Here’s the core dynamic. There are some activities which are often fun: dancing, drinking, socialising. But they become much more fun when they’re associated with feelings of high status. So wealthy men want to use their money to buy the feeling of having high-status fun, by doing those activities while associated with (and ideally while popular amongst) other high-status people, particularly beautiful women.

Unfortunately, explicit transactions between different forms of cultural capital are low-status—it demonstrates that you can’t get the other forms directly. So the wealthy men can’t just pay the beautiful women to come party with them. Instead an ecosystem develops which sells sufficient strategic ambiguity to allow (self- and other-) deception about the transaction which is taking place, via incorporating a series of middlemen.

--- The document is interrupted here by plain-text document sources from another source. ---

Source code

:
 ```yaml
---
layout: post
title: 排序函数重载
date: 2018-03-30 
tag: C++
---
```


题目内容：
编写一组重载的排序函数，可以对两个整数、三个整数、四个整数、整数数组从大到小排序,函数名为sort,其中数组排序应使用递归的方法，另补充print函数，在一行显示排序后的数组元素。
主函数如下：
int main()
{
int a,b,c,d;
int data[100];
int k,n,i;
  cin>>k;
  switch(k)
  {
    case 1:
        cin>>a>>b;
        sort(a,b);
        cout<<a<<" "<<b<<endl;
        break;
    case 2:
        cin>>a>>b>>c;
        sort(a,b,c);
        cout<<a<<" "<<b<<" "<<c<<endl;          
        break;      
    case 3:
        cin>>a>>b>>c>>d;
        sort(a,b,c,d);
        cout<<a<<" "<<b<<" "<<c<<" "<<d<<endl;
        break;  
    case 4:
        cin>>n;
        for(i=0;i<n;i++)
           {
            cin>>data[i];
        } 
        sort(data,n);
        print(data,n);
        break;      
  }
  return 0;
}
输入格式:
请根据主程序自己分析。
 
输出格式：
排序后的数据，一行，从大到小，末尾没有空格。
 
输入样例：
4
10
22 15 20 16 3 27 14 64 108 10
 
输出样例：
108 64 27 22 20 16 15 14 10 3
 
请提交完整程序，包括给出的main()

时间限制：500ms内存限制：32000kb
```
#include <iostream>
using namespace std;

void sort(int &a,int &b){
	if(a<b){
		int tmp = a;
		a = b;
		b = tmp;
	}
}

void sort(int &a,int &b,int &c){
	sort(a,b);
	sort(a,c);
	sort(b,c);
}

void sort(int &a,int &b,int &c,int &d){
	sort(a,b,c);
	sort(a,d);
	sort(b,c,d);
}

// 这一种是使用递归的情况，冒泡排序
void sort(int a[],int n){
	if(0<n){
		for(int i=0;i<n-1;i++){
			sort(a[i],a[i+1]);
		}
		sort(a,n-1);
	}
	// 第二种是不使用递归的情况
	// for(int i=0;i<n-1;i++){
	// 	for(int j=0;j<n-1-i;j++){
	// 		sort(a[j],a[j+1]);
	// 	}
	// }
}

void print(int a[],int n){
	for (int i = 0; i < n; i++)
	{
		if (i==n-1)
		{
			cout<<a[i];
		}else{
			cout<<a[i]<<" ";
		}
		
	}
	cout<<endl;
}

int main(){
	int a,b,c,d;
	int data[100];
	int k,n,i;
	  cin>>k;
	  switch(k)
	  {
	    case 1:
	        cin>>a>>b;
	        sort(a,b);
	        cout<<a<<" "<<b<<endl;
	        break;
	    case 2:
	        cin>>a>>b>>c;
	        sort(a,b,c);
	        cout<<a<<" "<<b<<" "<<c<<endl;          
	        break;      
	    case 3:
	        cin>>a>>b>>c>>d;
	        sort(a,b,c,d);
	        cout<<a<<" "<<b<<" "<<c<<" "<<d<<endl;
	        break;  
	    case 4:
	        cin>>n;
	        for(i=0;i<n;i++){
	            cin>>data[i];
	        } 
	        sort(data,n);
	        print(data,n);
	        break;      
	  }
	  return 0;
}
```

Specifically, wealthy men pay thousands at these nightclubs for table charges and “bottle service”—already-expensive alcohol marked up by 5x or much more. The nightclubs pay “promoters” to scout out and bring along dozens of beautiful women each night. Those women get access to an exclusive venue with many wealthy men—but by itself that’s not enough to motivate regular attendance, at least not from the prettiest. And most are careful not to ruin their reputations by actually accepting payments from the promoters. Instead, in order to bring enough girls, promoters each need to do a bunch of emotional labour, flirting, relationship-building, and many non-cash payments (food, transport, even accommodation). I’m strongly reminded of Michael Sandel’s book What Money Can’t Buy—the intuitions about the corrosive effects of money are the same, they’re just applied to a much less high-minded setting.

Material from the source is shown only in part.